Much like the heroine in the last twenty minutes of a gritty slasher-flick, it's become apparent to us that no one is coming to save America. That which we see around us is the end of the line, and the clothes on our backs are how we'll be found in a few months, once the smell starts to bother Canada and they call the authorities. There are ways of dying with dignity, but this isn't one of them. Perhaps if we'd made different choices? It's probably best, at this point, to stop agonising over the why's and wherefore's of how we ended up in this dingy basement and to begin making peace with our Maker.

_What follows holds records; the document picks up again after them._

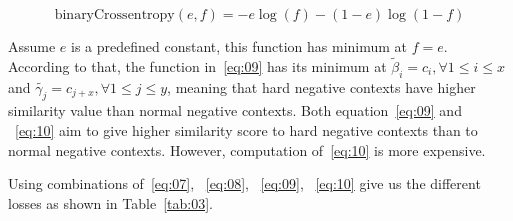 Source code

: \documentclass[12pt, sort&compress]{report}
\begin{document}
\begin{equation}
	\label{eq:11}
	\text{binaryCrossentropy}(e, f) = -e\log(f) - (1-e)\log(1-f)
\end{equation}
\par Assume $e$ is a predefined constant, this function has minimum at $f=e$. According to that, the function in~\eqref{eq:09} has its minimum at $\tilde{\beta}_i = c_{i}, \forall 1 \leq i \leq x$ and $\tilde{\gamma_j}=c_{j + x}, \forall 1\leq j\leq y$, meaning that hard negative contexts have higher similarity value than normal negative contexts. Both equation~\eqref{eq:09} and ~\eqref{eq:10} aim to give higher similarity score to hard negative contexts than to normal negative contexts. However, computation of~\eqref{eq:10} is more expensive.
\par Using combinations of~\eqref{eq:07}, ~\eqref{eq:08}, ~\eqref{eq:09}, ~\eqref{eq:10} give us the different losses as shown in Table~\ref{tab:03}.
\end{document}
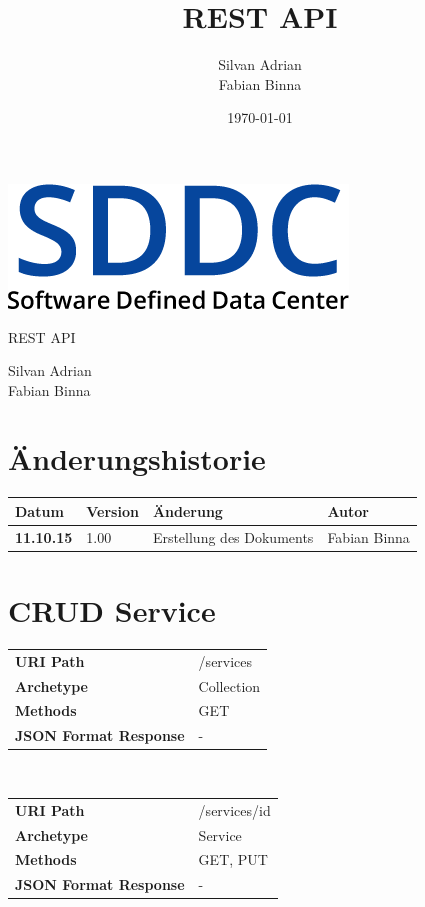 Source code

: \documentclass[11pt]{scrartcl}
\title{REST API}
\author{Silvan Adrian \\ Fabian Binna}
\date{\today{}}
\begin{document}
\def\arraystretch{1.5}
\begin{titlepage}
\begin{center}
\vspace{10em}
\includegraphics[scale=2]{SDDC}
\vspace{10em}
\end{center}
\begin{center}
\huge {REST API}
\end{center}
\begin{center}
\vspace{10em}
\LARGE {Silvan Adrian} \\
\LARGE {Fabian Binna}
\end{center}

\end{titlepage}

\newpage
\section{Änderungshistorie}
\begin{tabularx}{\linewidth}{l l X l}
\textbf{Datum} & \textbf{Version} & \textbf{Änderung}  & \textbf{Autor} \\
\hline
\textbf{11.10.15} & 1.00 & Erstellung des Dokuments & Fabian Binna \\

\end{tabularx}

\newpage
\tableofcontents
\newpage

\section{CRUD Service}

\begin{tabularx}{\linewidth}{l l}
\textbf{URI Path} & /services\\
\textbf{Archetype} & Collection\\
\textbf{Methods} & GET\\
\textbf{JSON Format Response} & -\\
\end{tabularx}
\\
\begin{tabularx}{\linewidth}{l l}
\textbf{URI Path} & /services/{id}\\
\textbf{Archetype} & Service\\
\textbf{Methods} & GET, PUT\\
\textbf{JSON Format Response} & -\\
\end{tabularx}
\end{document}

We're speaking, of course, about our national kidnapper, 'ole Tiny Digits Trump himself. His coronation is not a sure thing. We could be saved by a riot, nuclear Armageddon - maybe even our one token black friend? But more realistically, we will watch any remaining hope evaporate over the next few months in the run-up to the GOP nominating convention. Trump misunderstands the American political system better than any professional politician of the last century. His rise has been noted with quantities of ink that are more analogous in size to the North Sea than to a single barrel. As a phenomenon, it has been disbelieved ('this can't be happening'), derided ('it's happening, but only amongst those who wear tinfoil hats'), and at times, impossibly debunked ('we've run the numbers again and can confirm that this isn't happening at all') by a journalistic class that cannot escape its own visceral reaction to a single man who has, in less than a year, destroyed decades of hallowed tradition.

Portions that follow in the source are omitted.